Measuring the World
jd
wescac at gmail.com
Wed Jul 26 14:56:07 CDT 2006
http://books.guardian.co.uk/news/articles/0,,1823905,00.html
Sounds like something p-listers would dig
"At first glance the plot seems unpromising. At the end of the 18th
century two brilliant young Germans attempt to measure the world. One
of them is Alexander von Humboldt, whose journeys in South America see
him hack through the jungle, crawl into caves and count lice on the
natives.
The other is Carl Friedrich Gauss, an astronomer and mathematician,
who cannot live without women, but who leaps out of bed on his wedding
night to note a formula.
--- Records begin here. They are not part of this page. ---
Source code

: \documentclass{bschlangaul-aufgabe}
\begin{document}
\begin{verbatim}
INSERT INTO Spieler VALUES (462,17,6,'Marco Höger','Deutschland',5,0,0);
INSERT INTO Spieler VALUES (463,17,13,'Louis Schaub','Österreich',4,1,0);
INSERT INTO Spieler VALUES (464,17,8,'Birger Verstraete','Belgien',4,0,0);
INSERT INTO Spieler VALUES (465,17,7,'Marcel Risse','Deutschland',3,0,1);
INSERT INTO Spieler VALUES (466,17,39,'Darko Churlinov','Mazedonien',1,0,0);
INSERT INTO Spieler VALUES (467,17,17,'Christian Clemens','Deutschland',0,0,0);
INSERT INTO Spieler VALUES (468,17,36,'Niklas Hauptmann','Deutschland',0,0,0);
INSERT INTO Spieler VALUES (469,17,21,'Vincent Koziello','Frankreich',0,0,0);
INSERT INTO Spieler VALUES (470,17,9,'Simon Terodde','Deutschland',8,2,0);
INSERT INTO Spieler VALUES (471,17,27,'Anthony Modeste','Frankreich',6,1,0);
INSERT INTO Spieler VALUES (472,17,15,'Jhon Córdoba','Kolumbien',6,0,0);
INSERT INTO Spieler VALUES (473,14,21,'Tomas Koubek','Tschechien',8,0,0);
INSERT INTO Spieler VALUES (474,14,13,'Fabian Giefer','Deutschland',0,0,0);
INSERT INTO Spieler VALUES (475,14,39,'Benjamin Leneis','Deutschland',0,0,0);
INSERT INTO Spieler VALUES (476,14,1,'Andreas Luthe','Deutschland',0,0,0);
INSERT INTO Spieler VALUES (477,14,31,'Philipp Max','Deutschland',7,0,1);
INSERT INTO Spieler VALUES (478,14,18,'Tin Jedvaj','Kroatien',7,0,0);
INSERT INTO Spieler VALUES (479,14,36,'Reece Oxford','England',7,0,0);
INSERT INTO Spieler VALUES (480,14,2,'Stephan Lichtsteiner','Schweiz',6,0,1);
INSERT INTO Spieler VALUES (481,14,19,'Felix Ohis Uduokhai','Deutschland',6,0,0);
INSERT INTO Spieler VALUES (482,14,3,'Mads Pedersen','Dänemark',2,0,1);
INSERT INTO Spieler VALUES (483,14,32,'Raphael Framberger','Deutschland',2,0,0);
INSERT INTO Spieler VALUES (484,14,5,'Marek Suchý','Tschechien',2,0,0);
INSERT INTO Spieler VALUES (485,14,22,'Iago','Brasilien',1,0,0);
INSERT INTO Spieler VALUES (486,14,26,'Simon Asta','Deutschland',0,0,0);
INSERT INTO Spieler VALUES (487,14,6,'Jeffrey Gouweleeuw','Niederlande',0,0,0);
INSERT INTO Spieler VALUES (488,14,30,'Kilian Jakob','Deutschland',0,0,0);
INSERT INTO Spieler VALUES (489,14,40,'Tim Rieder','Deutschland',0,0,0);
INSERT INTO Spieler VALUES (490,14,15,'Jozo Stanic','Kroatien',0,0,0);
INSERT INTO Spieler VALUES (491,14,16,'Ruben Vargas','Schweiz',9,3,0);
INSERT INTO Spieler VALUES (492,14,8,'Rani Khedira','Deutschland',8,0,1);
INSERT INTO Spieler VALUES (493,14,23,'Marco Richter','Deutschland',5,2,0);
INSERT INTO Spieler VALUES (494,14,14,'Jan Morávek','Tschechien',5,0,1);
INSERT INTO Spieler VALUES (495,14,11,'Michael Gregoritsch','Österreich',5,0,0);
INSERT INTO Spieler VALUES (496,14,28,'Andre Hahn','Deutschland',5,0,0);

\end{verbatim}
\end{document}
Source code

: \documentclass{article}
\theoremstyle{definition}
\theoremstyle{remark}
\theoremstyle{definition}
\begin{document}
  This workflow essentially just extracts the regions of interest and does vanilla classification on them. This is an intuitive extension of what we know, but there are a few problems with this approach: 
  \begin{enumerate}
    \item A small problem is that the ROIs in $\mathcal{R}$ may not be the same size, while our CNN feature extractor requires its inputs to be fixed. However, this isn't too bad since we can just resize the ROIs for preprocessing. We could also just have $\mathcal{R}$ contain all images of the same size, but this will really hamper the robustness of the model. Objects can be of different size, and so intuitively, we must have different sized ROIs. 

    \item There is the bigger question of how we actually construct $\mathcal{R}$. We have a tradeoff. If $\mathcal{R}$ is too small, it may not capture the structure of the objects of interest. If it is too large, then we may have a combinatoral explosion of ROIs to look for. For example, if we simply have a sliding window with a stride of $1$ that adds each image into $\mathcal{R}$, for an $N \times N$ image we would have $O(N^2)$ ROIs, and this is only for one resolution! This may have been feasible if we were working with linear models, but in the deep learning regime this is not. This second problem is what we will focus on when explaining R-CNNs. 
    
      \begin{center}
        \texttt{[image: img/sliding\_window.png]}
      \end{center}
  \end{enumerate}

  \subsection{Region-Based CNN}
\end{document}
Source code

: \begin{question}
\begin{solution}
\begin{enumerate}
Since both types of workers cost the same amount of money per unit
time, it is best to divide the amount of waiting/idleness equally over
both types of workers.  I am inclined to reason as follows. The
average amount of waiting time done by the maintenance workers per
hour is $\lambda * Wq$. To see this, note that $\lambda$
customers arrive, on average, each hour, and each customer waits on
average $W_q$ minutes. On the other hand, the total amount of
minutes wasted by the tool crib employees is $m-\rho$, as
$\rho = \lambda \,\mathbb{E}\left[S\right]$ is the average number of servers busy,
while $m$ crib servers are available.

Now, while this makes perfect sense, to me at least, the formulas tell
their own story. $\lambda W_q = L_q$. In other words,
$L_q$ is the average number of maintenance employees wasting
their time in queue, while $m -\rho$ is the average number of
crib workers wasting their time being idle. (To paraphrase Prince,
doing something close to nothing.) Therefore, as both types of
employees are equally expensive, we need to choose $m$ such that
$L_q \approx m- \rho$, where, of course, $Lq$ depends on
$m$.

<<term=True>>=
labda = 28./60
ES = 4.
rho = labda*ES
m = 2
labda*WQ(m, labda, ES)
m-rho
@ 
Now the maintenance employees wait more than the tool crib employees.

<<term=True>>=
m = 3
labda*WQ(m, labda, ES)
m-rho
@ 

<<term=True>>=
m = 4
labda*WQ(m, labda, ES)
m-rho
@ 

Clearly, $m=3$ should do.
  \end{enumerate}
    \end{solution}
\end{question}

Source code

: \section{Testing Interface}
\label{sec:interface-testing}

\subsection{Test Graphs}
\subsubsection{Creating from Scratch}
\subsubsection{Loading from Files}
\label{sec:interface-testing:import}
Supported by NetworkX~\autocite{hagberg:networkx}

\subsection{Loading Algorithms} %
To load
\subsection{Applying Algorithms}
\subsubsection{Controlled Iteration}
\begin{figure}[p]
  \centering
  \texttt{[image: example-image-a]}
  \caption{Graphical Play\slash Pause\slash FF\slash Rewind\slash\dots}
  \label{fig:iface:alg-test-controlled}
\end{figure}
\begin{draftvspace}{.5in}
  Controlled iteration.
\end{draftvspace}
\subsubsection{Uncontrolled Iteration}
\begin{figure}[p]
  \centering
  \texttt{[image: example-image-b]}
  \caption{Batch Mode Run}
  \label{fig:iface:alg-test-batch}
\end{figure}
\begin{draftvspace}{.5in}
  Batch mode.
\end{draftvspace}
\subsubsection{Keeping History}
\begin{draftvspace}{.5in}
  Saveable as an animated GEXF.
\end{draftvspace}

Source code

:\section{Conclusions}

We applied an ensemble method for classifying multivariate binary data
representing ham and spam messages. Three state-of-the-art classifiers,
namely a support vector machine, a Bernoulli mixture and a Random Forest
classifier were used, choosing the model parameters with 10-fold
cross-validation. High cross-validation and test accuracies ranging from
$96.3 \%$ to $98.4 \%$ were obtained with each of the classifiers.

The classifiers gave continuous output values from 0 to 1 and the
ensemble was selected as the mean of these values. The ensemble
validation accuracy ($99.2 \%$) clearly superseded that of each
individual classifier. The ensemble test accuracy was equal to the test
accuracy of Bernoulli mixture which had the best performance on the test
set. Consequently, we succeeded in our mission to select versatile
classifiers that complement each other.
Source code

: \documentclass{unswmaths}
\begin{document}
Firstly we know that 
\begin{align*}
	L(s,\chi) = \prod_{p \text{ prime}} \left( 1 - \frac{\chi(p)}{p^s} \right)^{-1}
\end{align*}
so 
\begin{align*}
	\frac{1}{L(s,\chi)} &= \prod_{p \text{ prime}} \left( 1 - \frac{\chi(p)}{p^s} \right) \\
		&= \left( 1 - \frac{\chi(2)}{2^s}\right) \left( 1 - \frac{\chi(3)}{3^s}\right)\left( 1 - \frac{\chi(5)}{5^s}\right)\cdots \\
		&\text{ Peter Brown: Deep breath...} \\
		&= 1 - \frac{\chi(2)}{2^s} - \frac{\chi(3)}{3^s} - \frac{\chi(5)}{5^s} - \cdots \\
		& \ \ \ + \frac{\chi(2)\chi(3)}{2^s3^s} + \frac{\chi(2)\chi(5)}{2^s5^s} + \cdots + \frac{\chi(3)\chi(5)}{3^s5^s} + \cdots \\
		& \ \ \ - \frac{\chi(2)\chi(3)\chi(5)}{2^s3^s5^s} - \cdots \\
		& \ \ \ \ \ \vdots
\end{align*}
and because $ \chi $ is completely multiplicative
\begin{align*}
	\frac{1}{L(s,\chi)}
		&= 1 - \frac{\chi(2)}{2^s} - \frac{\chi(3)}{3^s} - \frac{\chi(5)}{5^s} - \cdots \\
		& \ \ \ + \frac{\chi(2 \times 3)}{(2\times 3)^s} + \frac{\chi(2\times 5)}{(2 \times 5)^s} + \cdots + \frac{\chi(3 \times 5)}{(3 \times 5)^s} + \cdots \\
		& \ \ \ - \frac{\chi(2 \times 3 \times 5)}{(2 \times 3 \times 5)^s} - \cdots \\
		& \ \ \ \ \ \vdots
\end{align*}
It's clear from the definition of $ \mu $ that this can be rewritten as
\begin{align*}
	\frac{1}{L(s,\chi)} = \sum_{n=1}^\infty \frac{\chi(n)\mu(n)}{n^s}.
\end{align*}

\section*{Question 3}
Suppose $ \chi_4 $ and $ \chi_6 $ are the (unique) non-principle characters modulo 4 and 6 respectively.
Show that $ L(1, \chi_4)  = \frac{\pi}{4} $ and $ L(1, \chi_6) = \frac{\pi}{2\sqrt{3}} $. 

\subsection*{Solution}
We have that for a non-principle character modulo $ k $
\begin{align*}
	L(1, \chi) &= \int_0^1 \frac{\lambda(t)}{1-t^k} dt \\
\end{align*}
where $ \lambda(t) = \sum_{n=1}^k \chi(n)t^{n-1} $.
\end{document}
From his home in Göttingen, Gauss discovers
that space is bent.
Unlikely bestseller heralds the return of lightness and humour to
German literature
The two men - old, famous and a bit odd - meet each other in Berlin in
1828. No sooner has Gauss emerged from his carriage, however, than he
finds himself caught up in the confusion of Germany after the fall of
Napoleon.
...
The book, which also features a senile Immanuel Kant, is the most
successful German novel since Patrick Susskind's Perfume two decades
ago."
I've not read Perfume but my girlfriend has, and she seemed to like it
quite a bit. Looks like it will be out in the US in November. The
mentions of Rowling and Brown make me nervous that it's just going to
be another DaVinci-code esque cesspool, but then again I hear that
Christa Wolf's In the Flesh did very well in Germany (which is one of
the reasons Godine printed it here in America - it's a very good
little novella).
http://www.amazon.com/gp/product/0375424466/sr=8-1/qid=1153943533/ref=pd_bbs_1/104-1730195-8824763?ie=UTF8
After reading In the Flesh and hearing about that Flemish writer that
was mentioned awhile back, I'm really starting to wonder just how much
amazing literature we're missing in the US simply because it isn't
being translated.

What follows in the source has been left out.